*TASK DIRECTIONS:*
Leaving out every line that comes before the one containing "## CloudTrailでの特定バケット設定", output the rest of the records exactly, the final line included.

*Saved data entries:*

==========

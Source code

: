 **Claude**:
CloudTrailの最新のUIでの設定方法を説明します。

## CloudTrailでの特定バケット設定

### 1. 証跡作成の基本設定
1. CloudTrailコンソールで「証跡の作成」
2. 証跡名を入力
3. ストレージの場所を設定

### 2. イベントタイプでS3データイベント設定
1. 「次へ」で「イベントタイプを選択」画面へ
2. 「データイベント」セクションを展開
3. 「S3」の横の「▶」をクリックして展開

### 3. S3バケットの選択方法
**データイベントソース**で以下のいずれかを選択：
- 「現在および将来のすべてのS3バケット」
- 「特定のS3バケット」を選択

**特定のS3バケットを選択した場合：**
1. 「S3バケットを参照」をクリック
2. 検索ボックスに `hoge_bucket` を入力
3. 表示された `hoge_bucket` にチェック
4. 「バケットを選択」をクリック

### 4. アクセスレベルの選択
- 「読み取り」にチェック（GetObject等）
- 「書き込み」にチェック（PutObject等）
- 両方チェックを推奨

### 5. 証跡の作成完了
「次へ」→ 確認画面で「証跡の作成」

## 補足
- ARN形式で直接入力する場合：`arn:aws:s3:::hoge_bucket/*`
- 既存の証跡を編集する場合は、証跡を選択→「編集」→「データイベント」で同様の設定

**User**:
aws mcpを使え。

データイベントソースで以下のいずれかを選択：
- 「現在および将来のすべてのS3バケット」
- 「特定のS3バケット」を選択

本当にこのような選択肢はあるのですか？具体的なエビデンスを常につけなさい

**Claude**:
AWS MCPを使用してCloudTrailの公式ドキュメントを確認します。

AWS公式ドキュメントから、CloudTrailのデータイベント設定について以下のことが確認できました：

==========

*EXERCISE RESULT:*
## CloudTrailでの特定バケット設定

### 1. 証跡作成の基本設定
1. CloudTrailコンソールで「証跡の作成」
2. 証跡名を入力
3. ストレージの場所を設定

### 2. イベントタイプでS3データイベント設定
1. 「次へ」で「イベントタイプを選択」画面へ
2. 「データイベント」セクションを展開
3. 「S3」の横の「▶」をクリックして展開

### 3. S3バケットの選択方法
**データイベントソース**で以下のいずれかを選択：
- 「現在および将来のすべてのS3バケット」
- 「特定のS3バケット」を選択

**特定のS3バケットを選択した場合：**
1. 「S3バケットを参照」をクリック
2. 検索ボックスに `hoge_bucket` を入力
3. 表示された `hoge_bucket` にチェック
4. 「バケットを選択」をクリック

### 4. アクセスレベルの選択
- 「読み取り」にチェック（GetObject等）
- 「書き込み」にチェック（PutObject等）
- 両方チェックを推奨

### 5. 証跡の作成完了
「次へ」→ 確認画面で「証跡の作成」

## 補足
- ARN形式で直接入力する場合：`arn:aws:s3:::hoge_bucket/*`
- 既存の証跡を編集する場合は、証跡を選択→「編集」→「データイベント」で同様の設定

**User**:
aws mcpを使え。

データイベントソースで以下のいずれかを選択：
- 「現在および将来のすべてのS3バケット」
- 「特定のS3バケット」を選択

本当にこのような選択肢はあるのですか？具体的なエビデンスを常につけなさい

**Claude**:
AWS MCPを使用してCloudTrailの公式ドキュメントを確認します。

AWS公式ドキュメントから、CloudTrailのデータイベント設定について以下のことが確認できました：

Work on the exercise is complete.